Mason's melons grow to about 8 inches across, while Starr's varieties get about football size. The fruit is ready for picking if it sounds hollow when thumped.
"If you start thumping early enough, you can hear the change" when the melon's ripe, says Starr.
Some nonlocal varieties that grow well in Tucson are Sugar Baby and Mickylee, says Debbie Mounce of Harlow Gardens. Both are small and require less water than big melons.
These colorful African native perennials sport flowers with long petals. Most people know them in floral arrangements, but they happily grow in pots in Tucson.
Arizona master florist and Foothills-area Safeway florist Gail Chronister suggests planting gerberas in an east location with morning sun and afternoon shade. They like filtered light.
The "bushy plants" grow as tall as 18 inches, says Rillito Nursery & Garden Center owner Beth Hargrove. They can be planted any time except on very cold days.
These are not low-water-use plants, Hargrove says, but allow the soil to dry out between waterings. They are susceptible to powdery mildew in the spring and fall.
You can sow wildflowers to create a carpet of blooms in your own yard.
Mounce at Harlow says these natives, among others, are best planted in October for spring color: Mexican poppies, desert marigolds, desert lupine, brittlebush and bluebells. Mexican hat can be planted in the spring for summer color.

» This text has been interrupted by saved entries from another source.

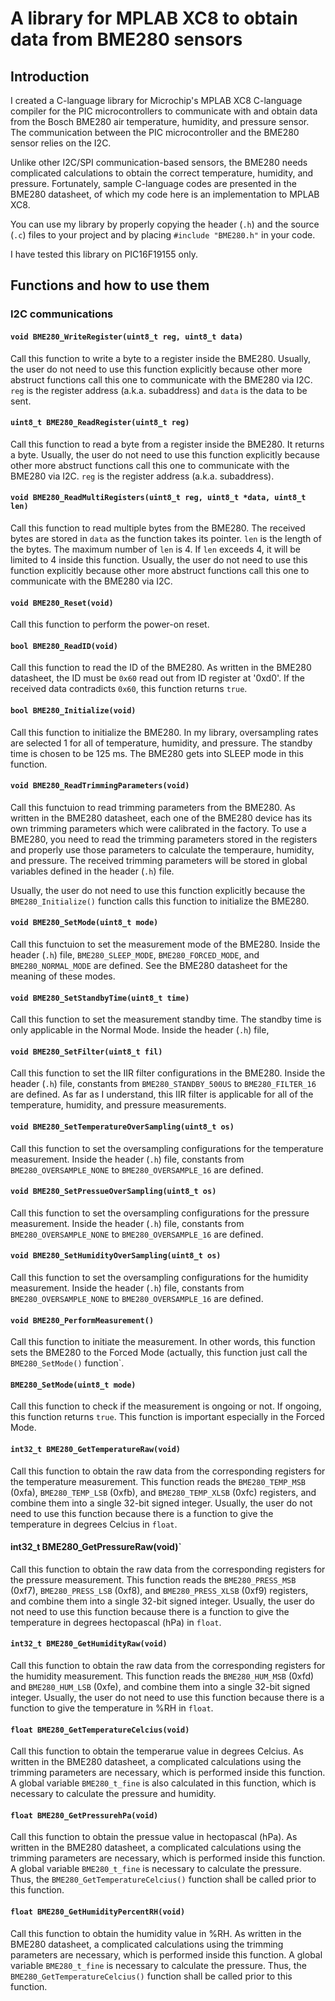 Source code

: # A library for MPLAB XC8 to obtain data from BME280 sensors

## Introduction
I created a C-language library for Microchip's MPLAB XC8 C-language compiler for the PIC microcontrollers to communicate with and obtain data from the Bosch BME280 air temperature, humidity, and pressure sensor. The communication between the PIC microcontroller and the BME280 sensor relies on the I2C.

Unlike other I2C/SPI communication-based sensors, the BME280 needs complicated calculations to obtain the correct temperature, humidity, and pressure. Fortunately, sample C-language codes are presented in the BME280 datasheet, of which my code here is an implementation to MPLAB XC8.

You can use my library by properly copying the header (`.h`) and the source (`.c`) files to your project and by placing `#include "BME280.h"` in your code.

I have tested this library on PIC16F19155 only.

## Functions and how to use them
### I2C communications
#### `void BME280_WriteRegister(uint8_t reg, uint8_t data)`
Call this function to write a byte to a register inside the BME280. Usually, the user do not need to use this function explicitly because other more abstruct functions call this one to communicate with the BME280 via I2C.
`reg` is the register address (a.k.a. subaddress) and `data` is the data to be sent. 

#### `uint8_t BME280_ReadRegister(uint8_t reg)`
Call this function to read a byte from a register inside the BME280. It returns a byte. Usually, the user do not need to use this function explicitly because other more abstruct functions call this one to communicate with the BME280 via I2C.
`reg` is the register address (a.k.a. subaddress).

#### `void BME280_ReadMultiRegisters(uint8_t reg, uint8_t *data, uint8_t len)`
Call this function to read multiple bytes from the BME280. The received bytes are stored in `data` as the function takes its pointer. `len` is the length of the bytes. The maximum number of `len` is 4. If `len` exceeds 4, it will be limited to 4 inside this function. Usually, the user do not need to use this function explicitly because other more abstruct functions call this one to communicate with the BME280 via I2C.

#### `void BME280_Reset(void)`
Call this function to perform the power-on reset.

#### `bool BME280_ReadID(void)`
Call this function to read the ID of the BME280. As written in the BME280 datasheet, the ID must be `0x60` read out from ID register at '0xd0'. If the received data contradicts `0x60`, this function returns `true`.

#### `bool BME280_Initialize(void)`
Call this function to initialize the BME280. In my library, oversampling rates are selected 1 for all of temperature, humidity, and pressure. The standby time is chosen to be 125 ms. The BME280 gets into SLEEP mode in this function.

#### `void BME280_ReadTrimmingParameters(void)`
Call this functuion to read trimming parameters from the BME280. As written in the BME280 datasheet, each one of the BME280 device has its own trimming parameters which were calibrated in the factory. To use a BME280, you need to read the trimming parameters stored in the registers and properly use those parameters to calculate the temperaure, humidity, and pressure. The received trimming parameters will be stored in global variables defined in the header (`.h`) file.

Usually, the user do not need to use this function explicitly because the `BME280_Initialize()` function calls this function to initialize the BME280.

#### `void BME280_SetMode(uint8_t mode)`
Call this functuion to set the measurement mode of the BME280. Inside the header (`.h`) file, `BME280_SLEEP_MODE`, `BME280_FORCED_MODE`, and `BME280_NORMAL_MODE` are defined. See the BME280 datasheet for the meaning of these modes.

#### `void BME280_SetStandbyTime(uint8_t time)`
Call this function to set the measurement standby time. The standby time is only applicable in the Normal Mode. Inside the header (`.h`) file, 

#### `void BME280_SetFilter(uint8_t fil)`
Call this function to set the IIR filter configurations in the BME280. Inside the header (`.h`) file, constants from `BME280_STANDBY_500US` to `BME280_FILTER_16` are defined. As far as I understand, this IIR filter is applicable for all of the temperature, humidity, and pressure measurements.

#### `void BME280_SetTemperatureOverSampling(uint8_t os)`
Call this function to set the oversampling configurations for the temperature measurement. Inside the header (`.h`) file, constants from ` BME280_OVERSAMPLE_NONE` to `BME280_OVERSAMPLE_16` are defined.

#### `void BME280_SetPressueOverSampling(uint8_t os)`
Call this function to set the oversampling configurations for the pressure measurement. Inside the header (`.h`) file, constants from ` BME280_OVERSAMPLE_NONE` to `BME280_OVERSAMPLE_16` are defined.

#### `void BME280_SetHumidityOverSampling(uint8_t os)`
Call this function to set the oversampling configurations for the humidity measurement. Inside the header (`.h`) file, constants from ` BME280_OVERSAMPLE_NONE` to `BME280_OVERSAMPLE_16` are defined.

#### `void BME280_PerformMeasurement()`
Call this function to initiate the measurement. In other words, this function sets the BME280 to the Forced Mode (actually, this function just call the `BME280_SetMode()` function`.

#### `BME280_SetMode(uint8_t mode)`
Call this function to check if the measurement is ongoing or not. If ongoing, this function returns `true`. This function is important especially in the Forced Mode.

#### `int32_t BME280_GetTemperatureRaw(void)`
Call this function to obtain the raw data from the corresponding registers for the temperature measurement. This function reads the `BME280_TEMP_MSB` (0xfa), `BME280_TEMP_LSB` (0xfb), and `BME280_TEMP_XLSB` (0xfc) registers, and combine them into a single 32-bit signed integer. Usually, the user do not need to use this function because there is a function to give the temperature in degrees Celcius in `float`.

#### int32_t BME280_GetPressureRaw(void)`
Call this function to obtain the raw data from the corresponding registers for the pressure measurement. This function reads the `BME280_PRESS_MSB` (0xf7), `BME280_PRESS_LSB` (0xf8), and `BME280_PRESS_XLSB` (0xf9) registers, and combine them into a single 32-bit signed integer. Usually, the user do not need to use this function because there is a function to give the temperature in degrees hectopascal (hPa) in `float`.

#### `int32_t BME280_GetHumidityRaw(void)`
Call this function to obtain the raw data from the corresponding registers for the humidity measurement. This function reads the `BME280_HUM_MSB` (0xfd) and `BME280_HUM_LSB` (0xfe), and combine them into a single 32-bit signed integer. Usually, the user do not need to use this function because there is a function to give the temperature in %RH in `float`.

#### `float BME280_GetTemperatureCelcius(void)`
Call this function to obtain the temperarue value in degrees Celcius. As written in the BME280 datasheet, a complicated calculations using the trimming parameters are necessary, which is performed inside this function. A global variable `BME280_t_fine` is also calculated in this function, which is necessary to calculate the pressure and humidity.

#### `float BME280_GetPressurehPa(void)`
Call this function to obtain the pressue value in hectopascal (hPa). As written in the BME280 datasheet, a complicated calculations using the trimming parameters are necessary, which is performed inside this function. A global variable `BME280_t_fine` is necessary to calculate the pressure. Thus, the `BME280_GetTemperatureCelcius()` function shall be called prior to this function.

#### `float BME280_GetHumidityPercentRH(void)`
Call this function to obtain the humidity value in %RH. As written in the BME280 datasheet, a complicated calculations using the trimming parameters are necessary, which is performed inside this function. A global variable `BME280_t_fine` is necessary to calculate the pressure. Thus, the `BME280_GetTemperatureCelcius()` function shall be called prior to this function.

Both natives and non-natives do fine in Tucson gardens as long as they are watered regularly to germinate and grow.
"They will give a great show in the desert without supplemental water," Mounce says, "but they only do this when we have a good amount of rainfall in the winter."
Tucson Botanical Gardens suggests these gardening tasks for January:
• Repair drip-irrigation systems and rainwater-harvesting earthworks.
• Plant bare-root fruit trees and cool-season herbs and vegetables.
• Keep a watch for freeze forecasts; cover cactus tips with foam cups and other plants with frost cloth or blankets.